Pois bem, chegamos ao evento, fomos apresentados a todos os convidados, e nos sentamos numa mesa cercados pelos maiores clientes da companhia na China. O que eu ainda não sabia, mas significava se danou querida. Estes senhores, na maioria acima dos cinquenta, e suas esposas, na minoria acima dos cinquenta, estavam animadíssimos, e conforme os pratos foram chegando a mesa se puseram a falar de sua gastronomia com entusiasmo. Os chineses tem muito orgulho de sua gastronomia, Deus os abençoe, como diz o pessoal do sul dos Estados Unidos. Enquanto eles falavam eu sorria e tentava arduamente compreender o inglês deles, e de repente um pedaço não sei do que apareceu no meu prato diretamente do hashi (pauzinhos chineses) de um senhor sentado ao meu lado. Senti um chute na canela, me empertiguei, peguei o item e enfiei na boca sorrindo e assentindo com a cabeça, ufa era uma carninha parecida com frango que eu não perguntei o que era exatamente, preferi ficar na ignorância. Meu colega de refeição assentiu sorrindo satisfeito, e meu marido deu tapinha encorajador no meu joelho por baixo da mesa. Socorro! Pensei eu desconsolada, e meu marido ergueu seu copo e gritou gan bei! Todos repetimos gan bei e viramos nossos copos. Detalhe, se alguém na sua mesa grita gan bei todo mundo tem que beber junto.
Tentei manter meu pratinho cheio de comidas que pareciam palatáveis com a ajuda do Flavio, para não deixar espaço para contribuições do meu vizinho, mas vira e mexe aparecia alguma coisa desconhecida.

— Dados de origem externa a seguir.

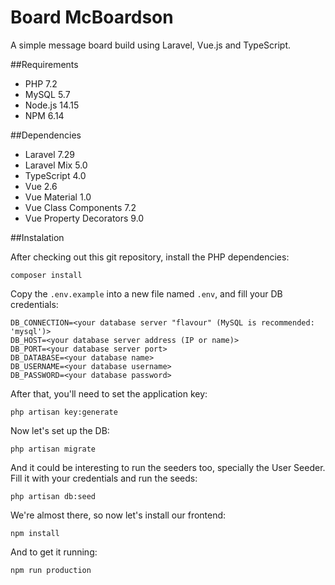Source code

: # Board McBoardson

A simple message board build using Laravel, Vue.js and TypeScript.

##Requirements
- PHP 7.2
- MySQL 5.7
- Node.js 14.15
- NPM 6.14

##Dependencies
- Laravel 7.29
- Laravel Mix 5.0
- TypeScript 4.0
- Vue 2.6
- Vue Material 1.0
- Vue Class Components 7.2
- Vue Property Decorators 9.0

##Instalation

After checking out this git repository, install the PHP dependencies:

```
composer install
```

Copy the `.env.example` into a new file named `.env`, and fill your DB credentials:

```
DB_CONNECTION=<your database server "flavour" (MySQL is recommended: 'mysql')>
DB_HOST=<your database server address (IP or name)>
DB_PORT=<your database server port>
DB_DATABASE=<your database name>
DB_USERNAME=<your database username>
DB_PASSWORD=<your database password>
```

After that, you'll need to set the application key:

```
php artisan key:generate
```

Now let's set up the DB:

```
php artisan migrate
```

And it could be interesting to run the seeders too, specially the User Seeder. Fill it with your credentials and run the seeds:

```
php artisan db:seed
```

We're almost there, so now let's install our frontend:

```
npm install
```

And to get it running:

```
npm run production
```

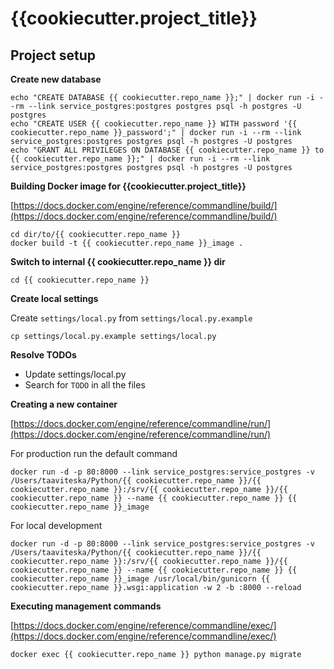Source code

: # {{cookiecutter.project_title}}


## Project setup


**Create new database**

```
echo "CREATE DATABASE {{ cookiecutter.repo_name }};" | docker run -i --rm --link service_postgres:postgres postgres psql -h postgres -U postgres
echo "CREATE USER {{ cookiecutter.repo_name }} WITH password '{{ cookiecutter.repo_name }}_password';" | docker run -i --rm --link service_postgres:postgres postgres psql -h postgres -U postgres
echo "GRANT ALL PRIVILEGES ON DATABASE {{ cookiecutter.repo_name }} to {{ cookiecutter.repo_name }};" | docker run -i --rm --link service_postgres:postgres postgres psql -h postgres -U postgres
```


**Building Docker image for {{cookiecutter.project_title}}**

[https://docs.docker.com/engine/reference/commandline/build/](https://docs.docker.com/engine/reference/commandline/build/)

```
cd dir/to/{{ cookiecutter.repo_name }}
docker build -t {{ cookiecutter.repo_name }}_image .
```


**Switch to internal {{ cookiecutter.repo_name }} dir**

```
cd {{ cookiecutter.repo_name }}
```


**Create local settings**

Create `settings/local.py` from `settings/local.py.example`

```
cp settings/local.py.example settings/local.py
```


**Resolve TODOs**

- Update settings/local.py
- Search for `TODO` in all the files


**Creating a new container**

[https://docs.docker.com/engine/reference/commandline/run/](https://docs.docker.com/engine/reference/commandline/run/)

For production run the default command

```
docker run -d -p 80:8000 --link service_postgres:service_postgres -v /Users/taaviteska/Python/{{ cookiecutter.repo_name }}/{{ cookiecutter.repo_name }}:/srv/{{ cookiecutter.repo_name }}/{{ cookiecutter.repo_name }} --name {{ cookiecutter.repo_name }} {{ cookiecutter.repo_name }}_image
```

For local development

```
docker run -d -p 80:8000 --link service_postgres:service_postgres -v /Users/taaviteska/Python/{{ cookiecutter.repo_name }}/{{ cookiecutter.repo_name }}:/srv/{{ cookiecutter.repo_name }}/{{ cookiecutter.repo_name }} --name {{ cookiecutter.repo_name }} {{ cookiecutter.repo_name }}_image /usr/local/bin/gunicorn {{ cookiecutter.repo_name }}.wsgi:application -w 2 -b :8000 --reload
```


**Executing management commands**

[https://docs.docker.com/engine/reference/commandline/exec/](https://docs.docker.com/engine/reference/commandline/exec/)

```
docker exec {{ cookiecutter.repo_name }} python manage.py migrate
```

Para eles isso é extremamente simpático, e eu não estava em posição de contrariar ninguém sob pena de ofender algum cliente importante da companhia, e gerar problemas futuros para o meu marido. Os chineses guardam rancor social pra valer.
Seguia eu orgulhosa da minha atitude positiva diante da situação quando chega a mesa um peixe assado, um tanto pálido, mas bem bochechudo. Acontece que as bochechas dos peixes são iguarias muito apreciadas pelos chineses. Meu vizinho disse algo em mandarim, todos os chineses concordaram sorrindo, e ele então removeu uma das bochechas do peixe a nossa frente com seu hashi, e depositou no meu pratinho. Olhei para aquele pedaço de gordura gosmenta no meu prato e sem querer arregalei os olhos, meu marido me deu um chutaço por baixo da mesa e eu comecei a rir, meio histérica meio bêbada. Quando levantei os olhos notei o silencio observador dos nossos colegas de mesa, acenei com a cabeça rigorosamente enquanto ria para a aprovação geral do meu público, me alinhei, e enquanto com uma mão pegava a bochecha do peixe na ponta dos meus pauzinhos, com a outra levantei o copo misericordiosamente cheio até a boca e gritei GAN BEI! Enfiei aquele treco liguento na boca e virei o baijiu em cima. Meu público aplaudiu, e depois disso não lembro mais nada.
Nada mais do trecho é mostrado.